### Goal of the exercise
Leaving out all images, return the entries below exactly.

:: Data for the task

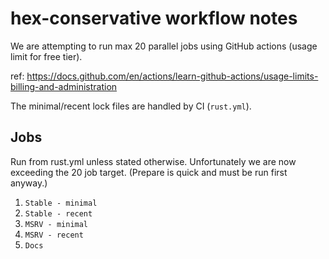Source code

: # hex-conservative workflow notes

We are attempting to run max 20 parallel jobs using GitHub actions (usage limit for free tier).

ref: https://docs.github.com/en/actions/learn-github-actions/usage-limits-billing-and-administration

The minimal/recent lock files are handled by CI (`rust.yml`).

## Jobs

Run from rust.yml unless stated otherwise. Unfortunately we are now exceeding the 20 job target.
(Prepare is quick and must be run first anyway.)

1.  `Stable - minimal`
2.  `Stable - recent`
3.  `MSRV - minimal`
4.  `MSRV - recent`
5.  `Docs`
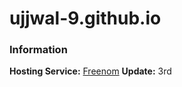 # ujjwal-9.github.io

### Information

**Hosting Service:** [Freenom](https://my.freenom.com/)
**Update:** 3rd
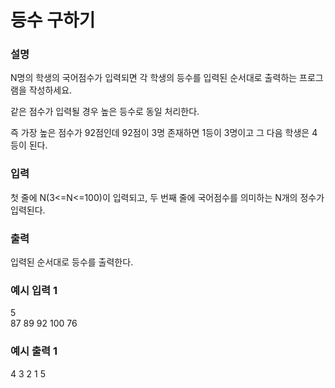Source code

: # 등수 구하기

<h3>설명</h3>

N명의 학생의 국어점수가 입력되면 각 학생의 등수를 입력된 순서대로 출력하는 프로그램을 작성하세요.

같은 점수가 입력될 경우 높은 등수로 동일 처리한다.

즉 가장 높은 점수가 92점인데 92점이 3명 존재하면 1등이 3명이고 그 다음 학생은 4등이 된다.

<h3>입력</h3>

첫 줄에 N(3<=N<=100)이 입력되고, 두 번째 줄에 국어점수를 의미하는 N개의 정수가 입력된다.

<h3>출력</h3>

입력된 순서대로 등수를 출력한다.

<h3>예시 입력 1</h3>

5<br>
87 89 92 100 76

<h3>예시 출력 1</h3>

4 3 2 1 5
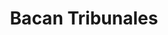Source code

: ---
title: "Bacan Tribunales"
url: /ciudad-autonoma-de-buenos-aires/bacan-tribunales/
shop: peluquería
---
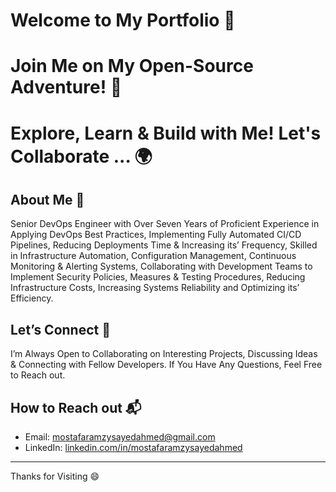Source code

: # Welcome to My Portfolio 👋
# Join Me on My Open-Source Adventure! 🤝
# Explore, Learn & Build with Me! Let's Collaborate ... 🌍

## About Me 🚀

Senior DevOps Engineer with Over Seven Years of Proficient Experience in Applying DevOps Best Practices, Implementing Fully Automated CI/CD Pipelines, Reducing Deployments Time & Increasing its’ Frequency, Skilled in Infrastructure Automation, Configuration Management, Continuous Monitoring & Alerting Systems, Collaborating with Development Teams to Implement Security Policies, Measures & Testing Procedures, Reducing Infrastructure Costs, Increasing Systems Reliability and Optimizing its’ Efficiency.

## Let’s Connect 💬

I’m Always Open to Collaborating on Interesting Projects, Discussing Ideas & Connecting with Fellow Developers. If You Have Any Questions, Feel Free to Reach out.

## How to Reach out 📬

- Email: [mostafaramzysayedahmed@gmail.com](mailto:MostafaRamzySayedAhmed@gmail.com)
- LinkedIn: [linkedin.com/in/mostafaramzysayedahmed](https://www.linkedin.com/in/MostafaRamzySayedAhmed)

---

Thanks for Visiting 😄
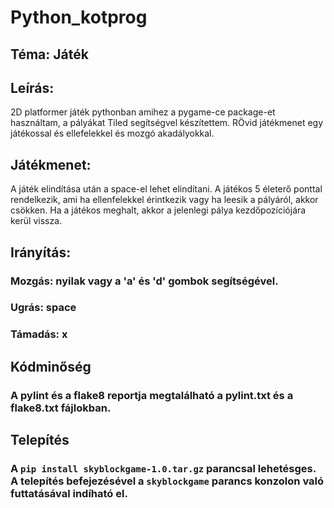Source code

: # Python_kotprog

## Téma: Játék

## Leírás:

2D platformer játék pythonban amihez a pygame-ce package-et használtam, a pályákat Tiled segítségvel készítettem. RÖvid játékmenet egy játékossal és ellefelekkel és mozgó akadályokkal.

## Játékmenet:

A játék elindítása után a space-el lehet elindítani. A játékos 5 életerő ponttal rendelkezik, ami ha ellenfelekkel érintkezik vagy ha leesik a pályáról, akkor csökken. Ha a játékos meghalt, akkor a jelenlegi pálya kezdőpozíciójára kerül vissza.

## Irányítás:

### Mozgás: nyilak vagy a 'a' és 'd' gombok segítségével.

### Ugrás: space

### Támadás: x

## Kódminőség

### A pylint és a flake8 reportja megtalálható a pylint.txt és a flake8.txt fájlokban.

## Telepítés

### A `pip install skyblockgame-1.0.tar.gz` parancsal lehetésges. A telepítés befejezésével a `skyblockgame` parancs konzolon való futtatásával indíható el.
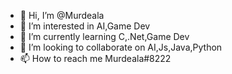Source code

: - 👋 Hi, I’m @Murdeala
- 👀 I’m interested in AI,Game Dev
- 🌱 I’m currently learning C,.Net,Game Dev
- 💞️ I’m looking to collaborate on AI,Js,Java,Python
- 📫 How to reach me Murdeala#8222

<!---
Murdeala/Murdeala is a ✨ special ✨ repository because its `README.md` (this file) appears on your GitHub profile.
You can click the Preview link to take a look at your changes.
--->
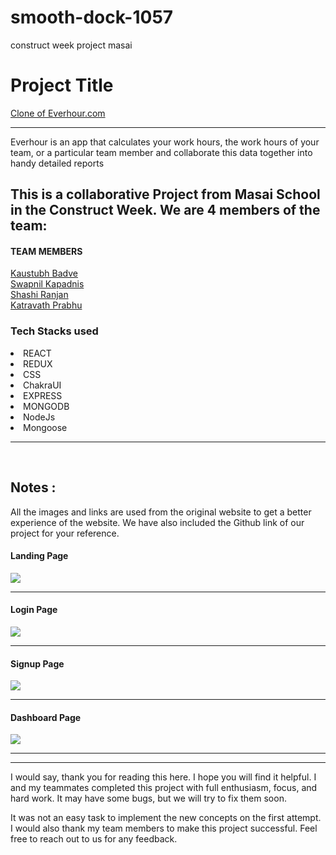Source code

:# smooth-dock-1057
construct week project masai
<h1>Project Title</h1> 
<a href="https://elegant-centaur-093589.netlify.app/">Clone of Everhour.com</a>
<hr>
<p> Everhour is an app that calculates your work hours, the work hours of your team, or a particular team member and collaborate  this data together into handy detailed reports</p>
<h2>This is a collaborative Project from Masai School in the Construct Week. We are 4 members of the team:</h2>
<h4>TEAM MEMBERS</h4>

<a href="https://github.com/KaustubhBadve">Kaustubh Badve</a>
<br>
<a href="https://github.com/Swapnilk98">Swapnil Kapadnis</a>
<br>
<a href="https://github.com/Sranjan4321">Shashi Ranjan</a>
<br>
<a href="https://github.com/prabhuRV">Katravath Prabhu</a>
<br>

<h3>Tech Stacks used </h3>

<li>REACT</li>
<li>REDUX </li>
<li>CSS</li>
<li>ChakraUI</li>
<li>EXPRESS</li>
<li>MONGODB</li>
<li>NodeJs</li>
<li>Mongoose</li>


<hr><br>


## Notes :
All the images and links are used from the original website to get a better experience of the website. We have also included the Github link of our project for your reference.



<h4>Landing Page</h4>

<img src="https://miro.medium.com/max/1400/1*CPej-eaRrWl-mUEBpdqx4Q.png" />
<hr>
<h4>Login Page</h4>
<img src="https://cdn-images-1.medium.com/max/800/1*8tZqGJ1Fc76Xa3D8ngjqfQ.png"/><hr>
<h4>Signup Page</h4>
<img src="https://cdn-images-1.medium.com/max/800/1*UNx1tI51MUCN_iiIIpDgCw.png"/><hr>
<h4>Dashboard Page</h4>
<img src="https://cdn-images-1.medium.com/max/800/1*j9BRgvfOvnN8N4BlV1sUEA.jpeg"/><hr>

<hr>
I would say, thank you for reading this here. I hope you will find it helpful. I and my teammates completed this project with full enthusiasm, focus, and hard work. It may have some bugs, but we will try to fix them soon.

It was not an easy task to implement the new concepts on the first attempt. I would also thank my team members to make this project successful. Feel free to reach out to us for any feedback.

::::

### Completed exercise
Source code

: # hex-conservative workflow notes

We are attempting to run max 20 parallel jobs using GitHub actions (usage limit for free tier).

ref: https://docs.github.com/en/actions/learn-github-actions/usage-limits-billing-and-administration

The minimal/recent lock files are handled by CI (`rust.yml`).

## Jobs

Run from rust.yml unless stated otherwise. Unfortunately we are now exceeding the 20 job target.
(Prepare is quick and must be run first anyway.)

1.  `Stable - minimal`
2.  `Stable - recent`
3.  `MSRV - minimal`
4.  `MSRV - recent`
5.  `Docs`
 # ujjwal-9.github.io

### Information

**Hosting Service:** [Freenom](https://my.freenom.com/)
**Update:** 3rd
Source code

: # 등수 구하기

<h3>설명</h3>

N명의 학생의 국어점수가 입력되면 각 학생의 등수를 입력된 순서대로 출력하는 프로그램을 작성하세요.

같은 점수가 입력될 경우 높은 등수로 동일 처리한다.

즉 가장 높은 점수가 92점인데 92점이 3명 존재하면 1등이 3명이고 그 다음 학생은 4등이 된다.

<h3>입력</h3>

첫 줄에 N(3<=N<=100)이 입력되고, 두 번째 줄에 국어점수를 의미하는 N개의 정수가 입력된다.

<h3>출력</h3>

입력된 순서대로 등수를 출력한다.

<h3>예시 입력 1</h3>

5<br>
87 89 92 100 76

<h3>예시 출력 1</h3>

4 3 2 1 5
Source code

: ---
title: "Bacan Tribunales"
url: /ciudad-autonoma-de-buenos-aires/bacan-tribunales/
shop: peluquería
---
Source code

: # Welcome to My Portfolio 👋
# Join Me on My Open-Source Adventure! 🤝
# Explore, Learn & Build with Me! Let's Collaborate ... 🌍

## About Me 🚀

Senior DevOps Engineer with Over Seven Years of Proficient Experience in Applying DevOps Best Practices, Implementing Fully Automated CI/CD Pipelines, Reducing Deployments Time & Increasing its’ Frequency, Skilled in Infrastructure Automation, Configuration Management, Continuous Monitoring & Alerting Systems, Collaborating with Development Teams to Implement Security Policies, Measures & Testing Procedures, Reducing Infrastructure Costs, Increasing Systems Reliability and Optimizing its’ Efficiency.

## Let’s Connect 💬

I’m Always Open to Collaborating on Interesting Projects, Discussing Ideas & Connecting with Fellow Developers. If You Have Any Questions, Feel Free to Reach out.

## How to Reach out 📬

- Email: [mostafaramzysayedahmed@gmail.com](mailto:MostafaRamzySayedAhmed@gmail.com)
- LinkedIn: [linkedin.com/in/mostafaramzysayedahmed](https://www.linkedin.com/in/MostafaRamzySayedAhmed)

---

Thanks for Visiting 😄
Source code

: # Python_kotprog

## Téma: Játék

## Leírás:

2D platformer játék pythonban amihez a pygame-ce package-et használtam, a pályákat Tiled segítségvel készítettem. RÖvid játékmenet egy játékossal és ellefelekkel és mozgó akadályokkal.

## Játékmenet:

A játék elindítása után a space-el lehet elindítani. A játékos 5 életerő ponttal rendelkezik, ami ha ellenfelekkel érintkezik vagy ha leesik a pályáról, akkor csökken. Ha a játékos meghalt, akkor a jelenlegi pálya kezdőpozíciójára kerül vissza.

## Irányítás:

### Mozgás: nyilak vagy a 'a' és 'd' gombok segítségével.

### Ugrás: space

### Támadás: x

## Kódminőség

### A pylint és a flake8 reportja megtalálható a pylint.txt és a flake8.txt fájlokban.

## Telepítés

### A `pip install skyblockgame-1.0.tar.gz` parancsal lehetésges. A telepítés befejezésével a `skyblockgame` parancs konzolon való futtatásával indíható el.
Source code

: - 👋 Hi, I’m @Murdeala
- 👀 I’m interested in AI,Game Dev
- 🌱 I’m currently learning C,.Net,Game Dev
- 💞️ I’m looking to collaborate on AI,Js,Java,Python
- 📫 How to reach me Murdeala#8222

<!---
Murdeala/Murdeala is a ✨ special ✨ repository because its `README.md` (this file) appears on your GitHub profile.
You can click the Preview link to take a look at your changes.
--->
Source code

:# smooth-dock-1057
construct week project masai
<h1>Project Title</h1> 
<a href="https://elegant-centaur-093589.netlify.app/">Clone of Everhour.com</a>
<hr>
<p> Everhour is an app that calculates your work hours, the work hours of your team, or a particular team member and collaborate  this data together into handy detailed reports</p>
<h2>This is a collaborative Project from Masai School in the Construct Week. We are 4 members of the team:</h2>
<h4>TEAM MEMBERS</h4>

<a href="https://github.com/KaustubhBadve">Kaustubh Badve</a>
<br>
<a href="https://github.com/Swapnilk98">Swapnil Kapadnis</a>
<br>
<a href="https://github.com/Sranjan4321">Shashi Ranjan</a>
<br>
<a href="https://github.com/prabhuRV">Katravath Prabhu</a>
<br>

<h3>Tech Stacks used </h3>

<li>REACT</li>
<li>REDUX </li>
<li>CSS</li>
<li>ChakraUI</li>
<li>EXPRESS</li>
<li>MONGODB</li>
<li>NodeJs</li>
<li>Mongoose</li>


<hr><br>


## Notes :
All the images and links are used from the original website to get a better experience of the website. We have also included the Github link of our project for your reference.



<h4>Landing Page</h4>

<img src="https://miro.medium.com/max/1400/1*CPej-eaRrWl-mUEBpdqx4Q.png" />
<hr>
<h4>Login Page</h4>
<img src="https://cdn-images-1.medium.com/max/800/1*8tZqGJ1Fc76Xa3D8ngjqfQ.png"/><hr>
<h4>Signup Page</h4>
<img src="https://cdn-images-1.medium.com/max/800/1*UNx1tI51MUCN_iiIIpDgCw.png"/><hr>
<h4>Dashboard Page</h4>
<img src="https://cdn-images-1.medium.com/max/800/1*j9BRgvfOvnN8N4BlV1sUEA.jpeg"/><hr>

<hr>
I would say, thank you for reading this here. I hope you will find it helpful. I and my teammates completed this project with full enthusiasm, focus, and hard work. It may have some bugs, but we will try to fix them soon.

It was not an easy task to implement the new concepts on the first attempt. I would also thank my team members to make this project successful. Feel free to reach out to us for any feedback.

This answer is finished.